▶ [Listed records]
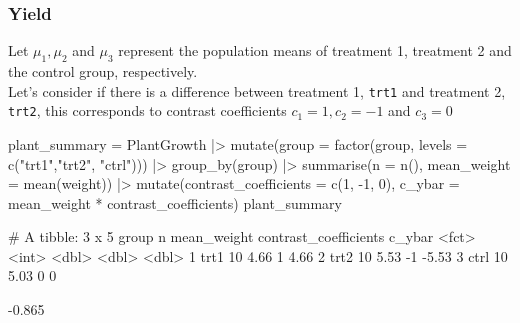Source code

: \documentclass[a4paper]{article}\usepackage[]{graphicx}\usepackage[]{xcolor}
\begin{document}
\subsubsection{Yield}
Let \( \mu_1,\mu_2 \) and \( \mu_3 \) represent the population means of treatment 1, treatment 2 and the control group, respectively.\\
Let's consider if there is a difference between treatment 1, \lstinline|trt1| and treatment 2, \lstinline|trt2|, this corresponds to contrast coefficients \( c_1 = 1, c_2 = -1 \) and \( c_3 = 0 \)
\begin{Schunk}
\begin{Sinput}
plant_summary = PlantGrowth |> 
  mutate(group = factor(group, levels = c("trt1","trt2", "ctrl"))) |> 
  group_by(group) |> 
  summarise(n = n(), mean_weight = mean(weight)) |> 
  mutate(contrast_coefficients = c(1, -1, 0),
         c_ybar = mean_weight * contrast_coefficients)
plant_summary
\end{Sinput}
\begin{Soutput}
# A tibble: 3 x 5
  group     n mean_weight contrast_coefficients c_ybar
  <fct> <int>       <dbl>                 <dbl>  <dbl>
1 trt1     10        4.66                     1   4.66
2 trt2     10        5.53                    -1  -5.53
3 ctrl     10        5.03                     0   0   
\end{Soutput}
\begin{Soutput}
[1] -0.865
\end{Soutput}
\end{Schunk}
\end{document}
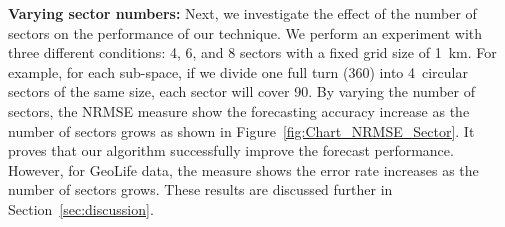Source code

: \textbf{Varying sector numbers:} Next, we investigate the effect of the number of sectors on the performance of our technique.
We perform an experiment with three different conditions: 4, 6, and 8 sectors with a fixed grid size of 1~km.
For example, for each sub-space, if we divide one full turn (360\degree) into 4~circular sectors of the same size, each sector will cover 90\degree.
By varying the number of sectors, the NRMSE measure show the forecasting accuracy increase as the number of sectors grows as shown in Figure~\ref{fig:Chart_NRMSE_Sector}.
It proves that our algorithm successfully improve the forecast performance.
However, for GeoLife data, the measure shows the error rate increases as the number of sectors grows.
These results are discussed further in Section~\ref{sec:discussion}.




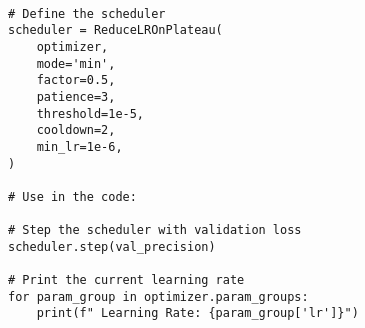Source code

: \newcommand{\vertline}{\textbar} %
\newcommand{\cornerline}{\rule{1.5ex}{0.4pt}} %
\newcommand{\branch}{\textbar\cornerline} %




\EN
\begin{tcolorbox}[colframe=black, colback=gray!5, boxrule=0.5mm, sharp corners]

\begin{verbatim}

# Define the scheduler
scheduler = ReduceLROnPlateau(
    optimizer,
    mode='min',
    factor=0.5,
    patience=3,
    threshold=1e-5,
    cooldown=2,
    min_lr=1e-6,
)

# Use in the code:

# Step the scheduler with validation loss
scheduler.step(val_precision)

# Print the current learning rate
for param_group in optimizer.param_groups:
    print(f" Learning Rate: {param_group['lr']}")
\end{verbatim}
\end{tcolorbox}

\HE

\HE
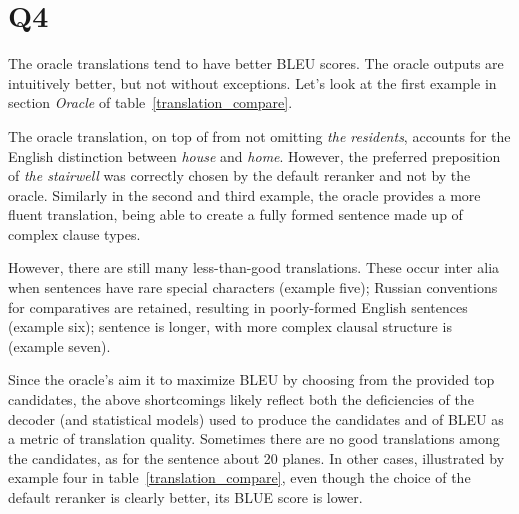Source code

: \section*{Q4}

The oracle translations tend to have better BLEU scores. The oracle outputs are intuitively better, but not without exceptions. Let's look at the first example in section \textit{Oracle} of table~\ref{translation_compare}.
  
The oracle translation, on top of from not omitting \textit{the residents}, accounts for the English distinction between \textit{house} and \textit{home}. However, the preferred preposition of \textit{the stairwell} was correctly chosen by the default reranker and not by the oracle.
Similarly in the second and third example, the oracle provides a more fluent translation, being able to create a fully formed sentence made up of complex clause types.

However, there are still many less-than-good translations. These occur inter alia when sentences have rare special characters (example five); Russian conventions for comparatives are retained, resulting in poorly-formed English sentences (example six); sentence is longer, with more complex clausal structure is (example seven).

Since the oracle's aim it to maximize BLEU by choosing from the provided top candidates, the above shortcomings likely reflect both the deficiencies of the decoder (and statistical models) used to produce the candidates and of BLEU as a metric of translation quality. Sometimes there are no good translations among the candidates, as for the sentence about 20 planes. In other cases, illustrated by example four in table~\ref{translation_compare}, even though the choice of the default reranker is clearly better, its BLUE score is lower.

▶ [Problem to work on] Output each line of the records exactly. Any picture is skipped.

▶ [Answer section]
Source code

: \documentclass[a4paper]{article}\usepackage[]{graphicx}\usepackage[]{xcolor}
\begin{document}
\subsubsection{Yield}
Let \( \mu_1,\mu_2 \) and \( \mu_3 \) represent the population means of treatment 1, treatment 2 and the control group, respectively.\\
Let's consider if there is a difference between treatment 1, \lstinline|trt1| and treatment 2, \lstinline|trt2|, this corresponds to contrast coefficients \( c_1 = 1, c_2 = -1 \) and \( c_3 = 0 \)
\begin{Schunk}
\begin{Sinput}
plant_summary = PlantGrowth |> 
  mutate(group = factor(group, levels = c("trt1","trt2", "ctrl"))) |> 
  group_by(group) |> 
  summarise(n = n(), mean_weight = mean(weight)) |> 
  mutate(contrast_coefficients = c(1, -1, 0),
         c_ybar = mean_weight * contrast_coefficients)
plant_summary
\end{Sinput}
\begin{Soutput}
# A tibble: 3 x 5
  group     n mean_weight contrast_coefficients c_ybar
  <fct> <int>       <dbl>                 <dbl>  <dbl>
1 trt1     10        4.66                     1   4.66
2 trt2     10        5.53                    -1  -5.53
3 ctrl     10        5.03                     0   0   
\end{Soutput}
\begin{Soutput}
[1] -0.865
\end{Soutput}
\end{Schunk}
\end{document}
Source code

: \textbf{Varying sector numbers:} Next, we investigate the effect of the number of sectors on the performance of our technique.
We perform an experiment with three different conditions: 4, 6, and 8 sectors with a fixed grid size of 1~km.
For example, for each sub-space, if we divide one full turn (360\degree) into 4~circular sectors of the same size, each sector will cover 90\degree.
By varying the number of sectors, the NRMSE measure show the forecasting accuracy increase as the number of sectors grows as shown in Figure~\ref{fig:Chart_NRMSE_Sector}.
It proves that our algorithm successfully improve the forecast performance.
However, for GeoLife data, the measure shows the error rate increases as the number of sectors grows.
These results are discussed further in Section~\ref{sec:discussion}.




Source code

: \newcommand{\vertline}{\textbar} %
\newcommand{\cornerline}{\rule{1.5ex}{0.4pt}} %
\newcommand{\branch}{\textbar\cornerline} %




\EN
\begin{tcolorbox}[colframe=black, colback=gray!5, boxrule=0.5mm, sharp corners]

\begin{verbatim}

# Define the scheduler
scheduler = ReduceLROnPlateau(
    optimizer,
    mode='min',
    factor=0.5,
    patience=3,
    threshold=1e-5,
    cooldown=2,
    min_lr=1e-6,
)

# Use in the code:

# Step the scheduler with validation loss
scheduler.step(val_precision)

# Print the current learning rate
for param_group in optimizer.param_groups:
    print(f" Learning Rate: {param_group['lr']}")
\end{verbatim}
\end{tcolorbox}

\HE

\HE
Source code

: \section*{Q4}

The oracle translations tend to have better BLEU scores. The oracle outputs are intuitively better, but not without exceptions. Let's look at the first example in section \textit{Oracle} of table~\ref{translation_compare}.
  
The oracle translation, on top of from not omitting \textit{the residents}, accounts for the English distinction between \textit{house} and \textit{home}. However, the preferred preposition of \textit{the stairwell} was correctly chosen by the default reranker and not by the oracle.
Similarly in the second and third example, the oracle provides a more fluent translation, being able to create a fully formed sentence made up of complex clause types.

However, there are still many less-than-good translations. These occur inter alia when sentences have rare special characters (example five); Russian conventions for comparatives are retained, resulting in poorly-formed English sentences (example six); sentence is longer, with more complex clausal structure is (example seven).

Since the oracle's aim it to maximize BLEU by choosing from the provided top candidates, the above shortcomings likely reflect both the deficiencies of the decoder (and statistical models) used to produce the candidates and of BLEU as a metric of translation quality. Sometimes there are no good translations among the candidates, as for the sentence about 20 planes. In other cases, illustrated by example four in table~\ref{translation_compare}, even though the choice of the default reranker is clearly better, its BLUE score is lower.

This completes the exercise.